* _WORK INSTRUCTIONS_:
Look through the data that follows and copy each line with the string "графа".

Stored records:

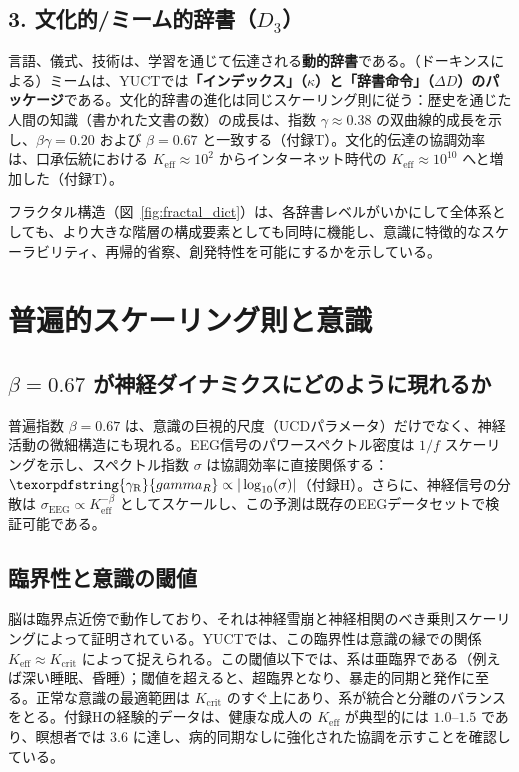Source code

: \documentclass[12pt,a4paper]{article}
\DeclareRobustCommand{\gaR}{\texorpdfstring{\ensuremath{\gamma_{\mathrm{R}}}}{gamma_R}}
\newcommand{\eff}{\mathrm{eff}}
\newcommand{\Ke}{K_{\eff}}
\newcommand{\Kcrit}{K_{\mathrm{crit}}}
\begin{document}
	\subsection{3. 文化的/ミーム的辞書（\(D_3\)）}
	
	言語、儀式、技術は、学習を通じて伝達される\textbf{動的辞書}である。（ドーキンスによる）ミームは、YUCTでは\textbf{「インデックス」（\(\kappa\)）と「辞書命令」（\(\Delta D\)）のパッケージ}である。文化的辞書の進化は同じスケーリング則に従う：歴史を通じた人間の知識（書かれた文書の数）の成長は、指数 \(\gamma \approx 0.38\) の双曲線的成長を示し、\(\beta\gamma = 0.20\) および \(\beta = 0.67\) と一致する（付録T）。文化的伝達の協調効率は、口承伝統における \(\Ke \approx 10^2\) からインターネット時代の \(\Ke \approx 10^{10}\) へと増加した（付録T）。
	
	フラクタル構造（図~\ref{fig:fractal_dict}）は、各辞書レベルがいかにして全体系としても、より大きな階層の構成要素としても同時に機能し、意識に特徴的なスケーラビリティ、再帰的省察、創発特性を可能にするかを示している。
	
	\section{普遍的スケーリング則と意識}
	
	\subsection{\(\beta = 0.67\) が神経ダイナミクスにどのように現れるか}
	
	普遍指数 \(\beta = 0.67\) は、意識の巨視的尺度（UCDパラメータ）だけでなく、神経活動の微細構造にも現れる。EEG信号のパワースペクトル密度は \(1/f\) スケーリングを示し、スペクトル指数 \(\sigma\) は協調効率に直接関係する：\(\gaR \propto |\log_{10}(\sigma)|\)（付録H）。さらに、神経信号の分散は \(\sigma_{\text{EEG}} \propto \Ke^{-\beta}\) としてスケールし、この予測は既存のEEGデータセットで検証可能である。
	
	\subsection{臨界性と意識の閾値}
	
	脳は臨界点近傍で動作しており、それは神経雪崩と神経相関のべき乗則スケーリングによって証明されている。YUCTでは、この臨界性は意識の縁での関係 \(\Ke \approx \Kcrit\) によって捉えられる。この閾値以下では、系は亜臨界である（例えば深い睡眠、昏睡）；閾値を超えると、超臨界となり、暴走的同期と発作に至る。正常な意識の最適範囲は \(\Kcrit\) のすぐ上にあり、系が統合と分離のバランスをとる。付録Hの経験的データは、健康な成人の \(\Ke\) が典型的には \(1.0\)--\(1.5\) であり、瞑想者では \(3.6\) に達し、病的同期なしに強化された協調を示すことを確認している。
	
\end{document}
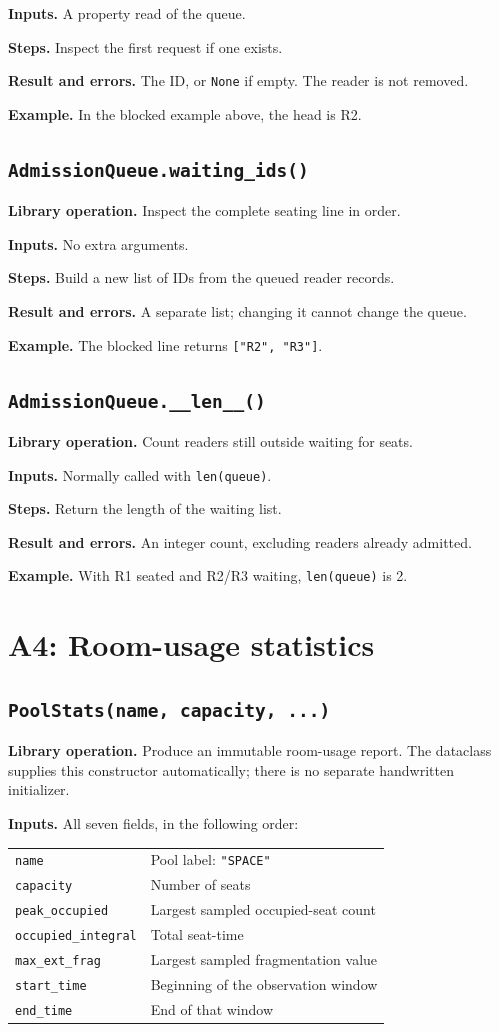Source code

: \documentclass[11pt,a4paper]{article}
\newcommand{\routine}[2]{\subsection{\texorpdfstring{\texttt{#1}}{#2}}}
\newcommand{\librarymeaning}{\textbf{Library operation.} }
\newcommand{\arguments}{\textbf{Inputs.} }
\newcommand{\steps}{\textbf{Steps.} }
\newcommand{\result}{\textbf{Result and errors.} }
\newcommand{\example}{\textbf{Example.} }
\begin{document}
\arguments A property read of the queue.

\steps Inspect the first request if one exists.

\result The ID, or \texttt{None} if empty. The reader is not removed.

\example In the blocked example above, the head is R2.

\routine{AdmissionQueue.waiting\_ids()}{AdmissionQueue waiting IDs}
\librarymeaning Inspect the complete seating line in order.

\arguments No extra arguments.

\steps Build a new list of IDs from the queued reader records.

\result A separate list; changing it cannot change the queue.

\example The blocked line returns \texttt{["R2", "R3"]}.

\routine{AdmissionQueue.\_\_len\_\_()}{AdmissionQueue length}
\librarymeaning Count readers still outside waiting for seats.

\arguments Normally called with \texttt{len(queue)}.

\steps Return the length of the waiting list.

\result An integer count, excluding readers already admitted.

\example With R1 seated and R2/R3 waiting, \texttt{len(queue)} is 2.

\section{A4: Room-usage statistics}

\routine{PoolStats(name, capacity, ...)}{PoolStats constructor}
\librarymeaning Produce an immutable room-usage report. The dataclass supplies
this constructor automatically; there is no separate handwritten initializer.

\arguments All seven fields, in the following order:
\begin{center}
\begin{tabular}{ll}
\texttt{name} & Pool label: \texttt{"SPACE"} \\
\texttt{capacity} & Number of seats \\
\texttt{peak\_occupied} & Largest sampled occupied-seat count \\
\texttt{occupied\_integral} & Total seat-time \\
\texttt{max\_ext\_frag} & Largest sampled fragmentation value \\
\texttt{start\_time} & Beginning of the observation window \\
\texttt{end\_time} & End of that window
\end{tabular}
\end{center}
\end{document}
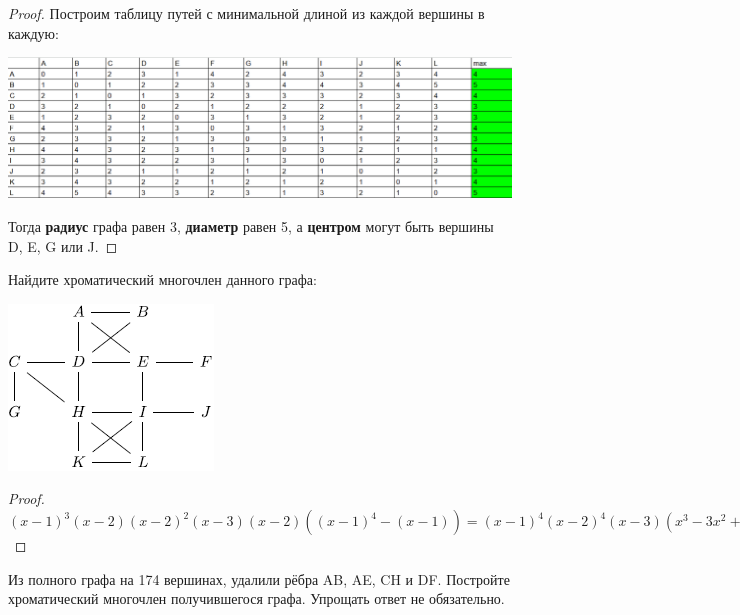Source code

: \begin{proof}
    Построим таблицу путей с минимальной длиной из каждой вершины в каждую:

     \centering\includegraphics[width=1.1\linewidth]{pics/10ThSolution.png}
    
    Тогда \textbf{радиус} графа равен 3, \textbf{диаметр} равен 5, а \textbf{центром} могут быть вершины D, E, G или J.

\end{proof}

\begin{problem}[11]

	Найдите хроматический многочлен данного графа:
    
    \centering\includegraphics[width=0.4\linewidth]{pics/11ThGraph.png}
    
\end{problem}

\begin{proof}

    $(x-1)^{3}(x-2)(x-2)^{2}(x-3)(x-2)((x-1)^{4}-(x-1)) = (x-1)^{4}(x-2)^{4}(x-3)(x^{3}-3x^{2}+3x-1+1) = x(x-1)^{4}(x-2)^{4}(x-3)(x^{2}-3x+3)$

\end{proof}

\begin{problem}[12]

	Из полного графа на 174 вершинах, удалили рёбра AB, AE, CH и DF. Постройте хроматический многочлен получившегося графа. Упрощать ответ не обязательно.
    
\end{problem}

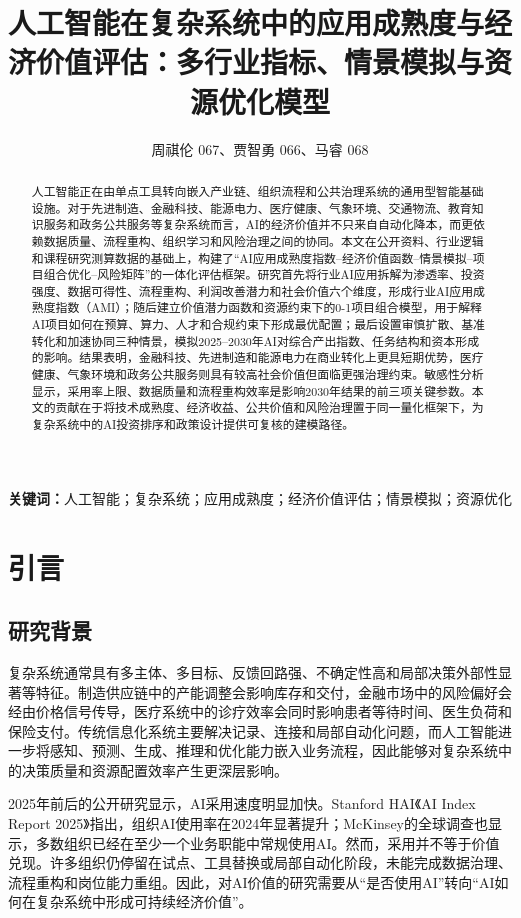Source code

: \documentclass[UTF8,a4paper,12pt]{ctexart}
\title{人工智能在复杂系统中的应用成熟度与经济价值评估：多行业指标、情景模拟与资源优化模型}
\author{周祺伦 067、贾智勇 066、马睿 068}
\date{}
\begin{document}
\maketitle

\begin{abstract}
人工智能正在由单点工具转向嵌入产业链、组织流程和公共治理系统的通用型智能基础设施。对于先进制造、金融科技、能源电力、医疗健康、气象环境、交通物流、教育知识服务和政务公共服务等复杂系统而言，AI的经济价值并不只来自自动化降本，而更依赖数据质量、流程重构、组织学习和风险治理之间的协同。本文在公开资料、行业逻辑和课程研究测算数据的基础上，构建了“AI应用成熟度指数--经济价值函数--情景模拟--项目组合优化--风险矩阵”的一体化评估框架。研究首先将行业AI应用拆解为渗透率、投资强度、数据可得性、流程重构、利润改善潜力和社会价值六个维度，形成行业AI应用成熟度指数（AMI）；随后建立价值潜力函数和资源约束下的0-1项目组合模型，用于解释AI项目如何在预算、算力、人才和合规约束下形成最优配置；最后设置审慎扩散、基准转化和加速协同三种情景，模拟2025--2030年AI对综合产出指数、任务结构和资本形成的影响。结果表明，金融科技、先进制造和能源电力在商业转化上更具短期优势，医疗健康、气象环境和政务公共服务则具有较高社会价值但面临更强治理约束。敏感性分析显示，采用率上限、数据质量和流程重构效率是影响2030年结果的前三项关键参数。本文的贡献在于将技术成熟度、经济收益、公共价值和风险治理置于同一量化框架下，为复杂系统中的AI投资排序和政策设计提供可复核的建模路径。
\end{abstract}

\noindent\textbf{关键词：}人工智能；复杂系统；应用成熟度；经济价值评估；情景模拟；资源优化

\clearpage
\tableofcontents
\clearpage

\section{引言}
\subsection{研究背景}
复杂系统通常具有多主体、多目标、反馈回路强、不确定性高和局部决策外部性显著等特征。制造供应链中的产能调整会影响库存和交付，金融市场中的风险偏好会经由价格信号传导，医疗系统中的诊疗效率会同时影响患者等待时间、医生负荷和保险支付。传统信息化系统主要解决记录、连接和局部自动化问题，而人工智能进一步将感知、预测、生成、推理和优化能力嵌入业务流程，因此能够对复杂系统中的决策质量和资源配置效率产生更深层影响。

2025年前后的公开研究显示，AI采用速度明显加快。Stanford HAI《AI Index Report 2025》指出，组织AI使用率在2024年显著提升；McKinsey的全球调查也显示，多数组织已经在至少一个业务职能中常规使用AI。然而，采用并不等于价值兑现。许多组织仍停留在试点、工具替换或局部自动化阶段，未能完成数据治理、流程重构和岗位能力重组。因此，对AI价值的研究需要从“是否使用AI”转向“AI如何在复杂系统中形成可持续经济价值”。
\end{document}
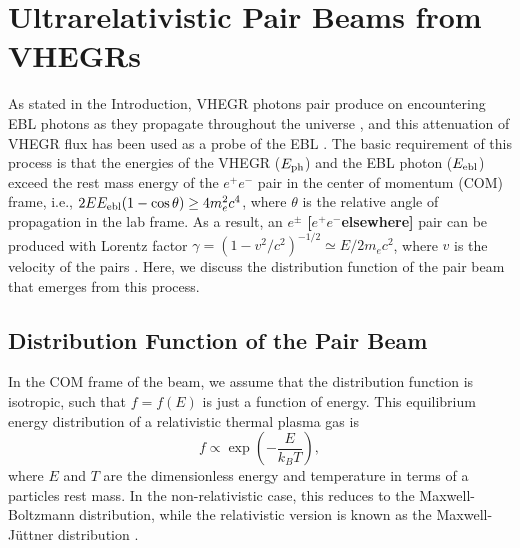 \documentclass[usenatbib,iop,apj,numberedappendix]{aeb_emulateapj_2015}
\newcommand\ab[1]{{\color{green} \bf #1}} %
\newcommand{\epm}{\ensuremath{e^+e^-}}
\begin{document}
\section{Ultrarelativistic Pair Beams from VHEGRs}\label{sec:setup}

As stated in the Introduction, VHEGR photons pair produce on encountering EBL
photons as they propagate throughout the universe \citep{Gould+66}, and this
attenuation of VHEGR flux has been used as a probe of the EBL
\citep{Stec-deJa-Sala:92,deJa-Stec-Sala:94,Ahar_etal:06}.  The basic requirement
of this process is that the energies of the VHEGR ($E_{\rm ph}$) and the EBL
photon ($E_{\rm ebl}$) exceed the rest mass energy of the $e^+e^-$ pair in the
center of momentum (COM) frame, i.e., $2 E E_{\rm ebl}(1-\cos\theta) \geq 4
m_e^2 c^4$, where $\theta$ is the relative angle of propagation in the lab
frame. As a result, an $e^\pm$ \ab{[\epm elsewhere]} pair can be produced with Lorentz factor $\gamma = \left(1-v^2/c^2\right)^{-1/2} \simeq E/2m_e
c^2$, where $v$ is the velocity of the pairs \citep{Goul-Schr:67}.  Here, we discuss the distribution function of the
pair beam that emerges from this process.



  

\subsection{Distribution Function of the Pair Beam}

In the COM frame of the beam, we assume that the distribution function is isotropic, such that $f=f(E)$ is just a function of energy.   This equilibrium energy distribution of a relativistic thermal plasma gas is
\begin{equation}\label{eq:relativistic maxwellian}
f\propto \exp\left(-\frac E {k_BT}\right),
\end{equation}
 where $E$ and $T$ are the dimensionless energy and temperature in terms of a particles rest mass.  In the non-relativistic case, this reduces to the Maxwell-Boltzmann distribution, while the relativistic version is known as the Maxwell-J{\"u}ttner distribution \citep{1911AnP...340..145J}. 
\end{document}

* _RESPONSE TO THE TASK_:
    Тогда \textbf{радиус} графа равен 3, \textbf{диаметр} равен 5, а \textbf{центром} могут быть вершины D, E, G или J.
	Найдите хроматический многочлен данного графа:
	Из полного графа на 174 вершинах, удалили рёбра AB, AE, CH и DF. Постройте хроматический многочлен получившегося графа. Упрощать ответ не обязательно.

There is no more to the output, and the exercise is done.